#### Task brief:
Using the records below, filter for lines that contain the string "default" and copy them out.

---- Extracted data

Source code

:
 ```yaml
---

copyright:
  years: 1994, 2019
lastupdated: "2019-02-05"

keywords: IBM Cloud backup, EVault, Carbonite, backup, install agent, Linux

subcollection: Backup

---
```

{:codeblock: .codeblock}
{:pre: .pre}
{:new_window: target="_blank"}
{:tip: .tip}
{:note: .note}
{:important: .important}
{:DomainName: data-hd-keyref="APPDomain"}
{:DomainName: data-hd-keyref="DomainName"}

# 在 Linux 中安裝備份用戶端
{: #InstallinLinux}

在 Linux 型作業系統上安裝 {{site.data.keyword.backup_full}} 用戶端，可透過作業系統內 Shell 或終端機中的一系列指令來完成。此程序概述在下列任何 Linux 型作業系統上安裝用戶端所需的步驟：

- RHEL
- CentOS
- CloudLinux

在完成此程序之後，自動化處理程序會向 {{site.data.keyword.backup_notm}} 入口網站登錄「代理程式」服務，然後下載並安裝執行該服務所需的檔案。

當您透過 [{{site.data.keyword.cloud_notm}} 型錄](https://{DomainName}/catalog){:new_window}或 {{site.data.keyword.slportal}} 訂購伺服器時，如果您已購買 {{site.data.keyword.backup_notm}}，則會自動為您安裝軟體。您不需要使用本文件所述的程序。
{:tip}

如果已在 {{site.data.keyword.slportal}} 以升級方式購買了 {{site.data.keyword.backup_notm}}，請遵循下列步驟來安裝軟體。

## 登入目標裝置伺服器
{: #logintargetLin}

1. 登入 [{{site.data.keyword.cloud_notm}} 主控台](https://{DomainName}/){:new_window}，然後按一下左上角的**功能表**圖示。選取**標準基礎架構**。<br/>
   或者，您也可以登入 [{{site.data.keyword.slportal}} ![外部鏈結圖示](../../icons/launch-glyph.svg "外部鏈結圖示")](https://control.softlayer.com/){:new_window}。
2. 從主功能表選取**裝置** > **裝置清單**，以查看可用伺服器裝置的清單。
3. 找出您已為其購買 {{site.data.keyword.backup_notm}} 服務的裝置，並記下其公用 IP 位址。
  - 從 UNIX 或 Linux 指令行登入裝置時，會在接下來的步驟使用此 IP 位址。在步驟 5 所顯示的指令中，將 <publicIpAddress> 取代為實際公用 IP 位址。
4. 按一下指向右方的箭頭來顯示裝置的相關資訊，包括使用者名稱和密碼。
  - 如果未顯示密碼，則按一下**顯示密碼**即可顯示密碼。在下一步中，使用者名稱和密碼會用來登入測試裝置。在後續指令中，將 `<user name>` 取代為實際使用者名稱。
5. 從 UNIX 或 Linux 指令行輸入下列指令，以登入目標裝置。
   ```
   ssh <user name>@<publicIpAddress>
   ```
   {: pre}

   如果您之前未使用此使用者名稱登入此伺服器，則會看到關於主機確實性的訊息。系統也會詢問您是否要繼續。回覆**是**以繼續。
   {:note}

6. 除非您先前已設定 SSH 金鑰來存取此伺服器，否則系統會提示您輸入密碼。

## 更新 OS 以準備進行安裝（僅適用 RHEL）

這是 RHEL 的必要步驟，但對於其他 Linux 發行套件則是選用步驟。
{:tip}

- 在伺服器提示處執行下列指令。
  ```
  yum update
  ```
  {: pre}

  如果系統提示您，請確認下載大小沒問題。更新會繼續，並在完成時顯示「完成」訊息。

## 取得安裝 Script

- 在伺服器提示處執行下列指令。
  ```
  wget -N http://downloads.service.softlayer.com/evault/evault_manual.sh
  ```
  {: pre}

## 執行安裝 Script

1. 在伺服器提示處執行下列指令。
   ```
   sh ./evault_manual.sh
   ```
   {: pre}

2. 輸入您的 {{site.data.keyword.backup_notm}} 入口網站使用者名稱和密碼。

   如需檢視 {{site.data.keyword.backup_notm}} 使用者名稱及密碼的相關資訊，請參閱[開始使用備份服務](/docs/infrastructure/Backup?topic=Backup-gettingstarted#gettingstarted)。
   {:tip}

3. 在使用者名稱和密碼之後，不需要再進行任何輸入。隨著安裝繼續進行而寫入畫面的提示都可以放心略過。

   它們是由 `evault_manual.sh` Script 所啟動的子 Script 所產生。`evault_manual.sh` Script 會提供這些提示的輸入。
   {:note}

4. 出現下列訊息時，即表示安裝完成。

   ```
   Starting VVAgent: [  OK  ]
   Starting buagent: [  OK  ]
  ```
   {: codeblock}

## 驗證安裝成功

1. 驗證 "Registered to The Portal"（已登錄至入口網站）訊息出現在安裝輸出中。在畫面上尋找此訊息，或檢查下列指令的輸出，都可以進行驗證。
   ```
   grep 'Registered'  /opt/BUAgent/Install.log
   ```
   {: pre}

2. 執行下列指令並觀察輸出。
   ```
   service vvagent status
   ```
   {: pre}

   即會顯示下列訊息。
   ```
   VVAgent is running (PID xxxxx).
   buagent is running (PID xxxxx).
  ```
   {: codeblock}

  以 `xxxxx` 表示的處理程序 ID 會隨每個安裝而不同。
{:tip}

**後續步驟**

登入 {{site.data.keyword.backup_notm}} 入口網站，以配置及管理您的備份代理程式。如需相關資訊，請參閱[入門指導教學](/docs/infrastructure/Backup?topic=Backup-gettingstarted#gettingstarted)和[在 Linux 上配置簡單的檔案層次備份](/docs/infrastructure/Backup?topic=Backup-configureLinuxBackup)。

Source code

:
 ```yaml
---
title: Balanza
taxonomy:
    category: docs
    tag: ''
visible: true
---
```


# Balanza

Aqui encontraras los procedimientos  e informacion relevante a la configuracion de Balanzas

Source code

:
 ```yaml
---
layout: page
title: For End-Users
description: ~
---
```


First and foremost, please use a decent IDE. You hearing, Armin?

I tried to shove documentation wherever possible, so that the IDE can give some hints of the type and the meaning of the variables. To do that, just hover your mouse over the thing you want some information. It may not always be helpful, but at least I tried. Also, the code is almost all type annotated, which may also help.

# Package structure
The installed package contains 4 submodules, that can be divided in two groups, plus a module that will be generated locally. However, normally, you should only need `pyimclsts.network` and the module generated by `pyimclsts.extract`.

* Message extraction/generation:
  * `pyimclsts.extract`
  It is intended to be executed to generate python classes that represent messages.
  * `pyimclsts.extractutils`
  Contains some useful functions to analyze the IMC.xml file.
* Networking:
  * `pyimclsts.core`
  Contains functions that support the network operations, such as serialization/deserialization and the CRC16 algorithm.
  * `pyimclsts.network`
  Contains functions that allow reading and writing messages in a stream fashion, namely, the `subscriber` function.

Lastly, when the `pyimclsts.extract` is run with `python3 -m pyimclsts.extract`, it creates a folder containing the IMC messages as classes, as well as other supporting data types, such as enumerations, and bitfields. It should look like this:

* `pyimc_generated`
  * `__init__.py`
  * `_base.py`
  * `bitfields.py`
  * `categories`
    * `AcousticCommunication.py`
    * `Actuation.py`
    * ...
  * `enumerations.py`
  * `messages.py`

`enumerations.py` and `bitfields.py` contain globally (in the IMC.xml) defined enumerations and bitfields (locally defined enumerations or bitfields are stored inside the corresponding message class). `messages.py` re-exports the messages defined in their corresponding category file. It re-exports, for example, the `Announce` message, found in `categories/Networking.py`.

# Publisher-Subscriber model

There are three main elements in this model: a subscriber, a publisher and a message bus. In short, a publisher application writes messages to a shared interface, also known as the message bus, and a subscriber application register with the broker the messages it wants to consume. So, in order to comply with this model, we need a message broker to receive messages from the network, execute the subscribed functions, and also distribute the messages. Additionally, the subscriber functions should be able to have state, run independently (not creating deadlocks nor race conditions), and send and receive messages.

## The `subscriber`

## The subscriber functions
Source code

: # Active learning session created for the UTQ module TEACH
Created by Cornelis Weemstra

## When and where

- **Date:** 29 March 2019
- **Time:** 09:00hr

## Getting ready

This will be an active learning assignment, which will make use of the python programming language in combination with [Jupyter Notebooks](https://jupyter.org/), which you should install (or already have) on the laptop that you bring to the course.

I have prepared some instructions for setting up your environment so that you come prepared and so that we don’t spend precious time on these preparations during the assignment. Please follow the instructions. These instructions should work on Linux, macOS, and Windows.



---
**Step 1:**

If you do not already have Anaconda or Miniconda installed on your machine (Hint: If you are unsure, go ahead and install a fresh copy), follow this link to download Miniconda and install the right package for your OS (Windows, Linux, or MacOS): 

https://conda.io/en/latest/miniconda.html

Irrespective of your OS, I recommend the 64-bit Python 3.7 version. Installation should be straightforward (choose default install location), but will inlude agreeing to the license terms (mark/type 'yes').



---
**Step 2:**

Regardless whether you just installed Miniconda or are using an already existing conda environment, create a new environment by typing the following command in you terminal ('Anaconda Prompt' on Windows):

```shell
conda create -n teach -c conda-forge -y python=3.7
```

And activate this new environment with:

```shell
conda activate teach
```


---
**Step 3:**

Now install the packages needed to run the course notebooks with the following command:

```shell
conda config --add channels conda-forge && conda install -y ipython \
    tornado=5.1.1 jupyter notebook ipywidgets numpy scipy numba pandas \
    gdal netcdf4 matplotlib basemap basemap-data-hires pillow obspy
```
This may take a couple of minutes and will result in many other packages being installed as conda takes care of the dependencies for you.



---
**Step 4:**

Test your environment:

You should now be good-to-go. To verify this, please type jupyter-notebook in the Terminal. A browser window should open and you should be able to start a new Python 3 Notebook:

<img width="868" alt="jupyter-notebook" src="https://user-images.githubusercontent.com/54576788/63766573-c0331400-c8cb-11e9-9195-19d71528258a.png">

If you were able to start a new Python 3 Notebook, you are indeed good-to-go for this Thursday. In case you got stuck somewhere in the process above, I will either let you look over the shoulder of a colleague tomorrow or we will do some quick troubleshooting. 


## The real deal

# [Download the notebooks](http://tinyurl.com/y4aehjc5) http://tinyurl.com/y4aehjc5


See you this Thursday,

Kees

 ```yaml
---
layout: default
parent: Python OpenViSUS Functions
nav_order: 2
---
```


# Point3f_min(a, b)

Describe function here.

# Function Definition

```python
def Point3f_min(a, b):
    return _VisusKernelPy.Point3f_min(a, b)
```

--------

#### Answer section:
Irrespective of your OS, I recommend the 64-bit Python 3.7 version. Installation should be straightforward (choose default install location), but will inlude agreeing to the license terms (mark/type 'yes').
layout: default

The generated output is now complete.